Plainclothes cops like the Anti-Crime Section or the GTTF before them are known as “knockers” and “jump out boys.” They wear street clothes and tactical vests emblazoned with POLICE on the back and they patrol hot spots. Jump out boys are exactly what the name implies: a group of plainclothes cops who will pull up to a corner full of people, jump out of their vehicle and search them. Their tactics and style of policing have a notorious history in Baltimore. One of the GTTF’s favorite tactics, for example, was the “door pop,” which meant driving an unmarked vehicle quickly toward a group of people, slamming on the brakes, popping open the doors and then chasing anyone who ran. When GTTF members Daniel Hersl and Marcus Taylor went to trial in federal court in January on charges including racketeering and robbery, one detective testified that the unit would conduct door pops up to 50 times a night.

De Sousa’s plainclothes Anti-Crime Section proves that proactive policing hasn’t disappeared even after De Sousa’s resignation in May when he was charged federally for failing to file tax returns (the department is now headed by Interim Commissioner Gary Tuggle.) Indeed, after “disbanding” plainclothes units after the GTTF scandal, Davis created new uniformed specialized units called District Action Teams (DAT). There are DATs assigned to each of Baltimore’s nine police districts. Baltimore’s police districts and their focus remains on gun arrests, so the units were new in name only. Before they were referred to as DAT, the district units were known as “flex squads.” Flex squads, which operated in plainclothes, were a source of serious misconduct allegations for over a decade. In June 2009, Detective Jemell Rayam, later one of the indicted GTTF officers, was assigned to the Northern District flex squad when he was accused, along with two other officers, of stealing $11,000 in cash during a car stop.  In July 2013, Abdul Salaam accused two members of the Northeast flex squad, Nicholas Chapman and Jorge Omar Bernardez-Ruiz, of beating him up after a traffic stop. Seventeen days later, Chapman and Bernardez-Ruiz were present when Tyrone West died during a struggle with police who attempted to arrest him after a traffic stop. The officers didn’t face criminal charges for either incident and were cleared by internal investigators of any policy violations. So simply placing officers like Chapman back into uniform didn’t change their tactics. The problem is the officer wearing the uniform, and perhaps the institution of policing itself, not the uniform (or lack thereof).

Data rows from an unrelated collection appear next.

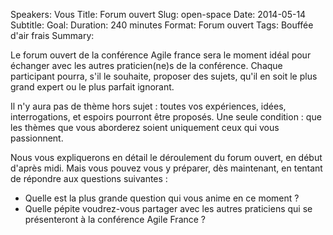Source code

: Speakers: Vous
Title: Forum ouvert
Slug: open-space
Date: 2014-05-14
Subtitle:
Goal:
Duration: 240 minutes
Format: Forum ouvert
Tags: Bouffée d'air frais
Summary:

Le forum ouvert de la conférence Agile france sera le moment idéal pour échanger avec les autres praticien(ne)s de la conférence. Chaque participant pourra, s'il le souhaite, proposer des sujets, qu'il en soit le plus grand expert ou le plus parfait ignorant. 

Il n'y aura pas de thème hors sujet : toutes vos expériences, idées, interrogations, et espoirs pourront être proposés. Une seule condition : que les thèmes que vous aborderez soient uniquement ceux qui vous passionnent.

Nous vous expliquerons en détail le déroulement du forum ouvert, en début d'après midi. Mais vous pouvez vous y préparer, dès maintenant, en tentant de répondre aux questions suivantes :

* Quelle est la plus grande question qui vous anime en ce moment ? 
* Quelle pépite voudrez-vous partager avec les autres praticiens qui se présenteront à la conférence Agile France ?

When I was a police officer in Baltimore, I worked in a proactive specialized unit called the Special Enforcement Team (SET) from 2006-08. The unit was made up of two uniformed and two plainclothes squads. We were encouraged to make as many arrests as possible during our shifts. The ultimate goal was a gun arrest, but a high quantity of any arrests would do. One summer night I arrested 10 men at once for trespassing on the steps of two vacant rowhomes, city-owned properties marked “No Loitering/No Trespassing.” Police officers have wide discretion in dealing with many crimes, especially minor ones,  so I could have issued these men citations, or done nothing at all. But when I worked with SET, I felt pressured to make as many arrests as possible. We stopped just about every adult we saw on the street to check their names for open warrants. We conducted car stops with the intended goal of searching the vehicles. Most of our car stops were done at night, since that’s primarily when we worked, so we would look for minor infractions like broken headlights or tail lights. The most common reason we used to search a vehicle was the “freshly burned scent of marijuana.”  Later in my career, from 2013-16, I was an Internal Affairs detective and I investigated officers in these specialized units for misconduct allegations like the planting of evidence, lying in search warrants, excessive force, and theft. Shortly before leaving Internal Affairs, I handled a case against an officer who would later be arrested as part of the GTTF. In March 2016, the GTTF’s Wayne Jenkins confronted me in the parking lot of the Internal Affairs office over another officer I was investigating. That officer was later terminated.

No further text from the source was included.